Tony Blair's sheep hurry off to Ladbrokes to put their money on his departure.
These days the New Labour Party is in trouble. When they win a byelection, it's termed "shocking". With a leader who's over the hill, politically, the backbenchers keep threatening to revolt, over the education bill, the terror bill, the latest Cabinet scandal—they need a stern border collie to keep them in line.
The other pastures are looking greener these days.
The Tories have a young, attractive leader who talks about poverty in a way only an Etonian can: "I'm not actually poor, but I did tour Africa in my gap year." David Cameron, who seems to have forgotten what the Tories stand for, wants to eliminate the last vestiges of royal power, even though he's a fifth cousin a few times removed from Her Majesty. The herd wonders if he's been munching on the wrong kind of grass.

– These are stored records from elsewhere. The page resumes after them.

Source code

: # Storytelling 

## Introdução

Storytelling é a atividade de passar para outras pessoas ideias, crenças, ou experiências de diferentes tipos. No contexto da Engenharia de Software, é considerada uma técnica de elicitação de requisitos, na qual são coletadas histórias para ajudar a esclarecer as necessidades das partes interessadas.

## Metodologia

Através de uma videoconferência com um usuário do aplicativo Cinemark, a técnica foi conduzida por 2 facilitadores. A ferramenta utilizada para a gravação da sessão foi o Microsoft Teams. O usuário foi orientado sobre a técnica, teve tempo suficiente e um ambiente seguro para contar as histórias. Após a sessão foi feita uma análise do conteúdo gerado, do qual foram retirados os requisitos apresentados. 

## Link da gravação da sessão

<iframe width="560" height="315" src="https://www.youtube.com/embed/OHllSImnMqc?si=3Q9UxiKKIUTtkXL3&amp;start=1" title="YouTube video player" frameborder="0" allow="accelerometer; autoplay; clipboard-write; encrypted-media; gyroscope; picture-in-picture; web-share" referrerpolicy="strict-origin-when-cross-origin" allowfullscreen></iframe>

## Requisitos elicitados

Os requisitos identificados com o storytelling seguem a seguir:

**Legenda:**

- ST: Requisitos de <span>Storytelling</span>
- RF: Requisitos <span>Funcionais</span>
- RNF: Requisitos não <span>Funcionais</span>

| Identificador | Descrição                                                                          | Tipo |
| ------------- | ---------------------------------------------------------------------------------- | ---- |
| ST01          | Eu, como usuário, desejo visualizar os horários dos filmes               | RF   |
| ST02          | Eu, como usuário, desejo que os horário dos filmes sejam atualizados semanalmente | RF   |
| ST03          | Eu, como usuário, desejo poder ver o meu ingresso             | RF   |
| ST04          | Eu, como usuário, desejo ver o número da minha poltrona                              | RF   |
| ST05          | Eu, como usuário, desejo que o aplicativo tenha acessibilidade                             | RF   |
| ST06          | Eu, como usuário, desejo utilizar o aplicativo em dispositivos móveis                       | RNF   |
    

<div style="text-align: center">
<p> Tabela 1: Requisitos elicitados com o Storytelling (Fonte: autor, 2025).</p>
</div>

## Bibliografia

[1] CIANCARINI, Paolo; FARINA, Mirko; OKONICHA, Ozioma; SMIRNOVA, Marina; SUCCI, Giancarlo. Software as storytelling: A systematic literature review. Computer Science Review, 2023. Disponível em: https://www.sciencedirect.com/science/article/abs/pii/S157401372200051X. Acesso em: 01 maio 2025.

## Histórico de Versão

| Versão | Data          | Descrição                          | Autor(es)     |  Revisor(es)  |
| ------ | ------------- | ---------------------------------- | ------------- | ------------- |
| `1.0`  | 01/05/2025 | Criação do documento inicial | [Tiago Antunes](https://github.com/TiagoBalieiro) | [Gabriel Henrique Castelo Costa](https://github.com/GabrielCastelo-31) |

And now the Liberal Democrats have a new leader too, having kicked poor Charles Kennedy out on his drunken bum. They've tried a new tactic. Instead of electing a youngster who changes nappies and advocates for strict environmental policies while Bono whispers from his iPod, they've gone with wisdom and a knighthood: 64-year old former Olympian Sir Menzies Campbell. (That's pronounced "Meng-ies", or Ming for short.) This old Scot has been around the hillock a time or two; he knows the Lib Dem party line and sticks to it: environment and poverty. "Greener pastures for all, I say!" The herd agrees.
Meanwhile, Tony Blair's sheep are sheep no longer; the backbenchers frolic at Ladbrokes, placing bets on how long he sticks around before handing over the shepherd's hook to Gordon Brown.
I caught these sheep at Chequers running away, whether toward greener pastures or from the dogs is anyone's guess.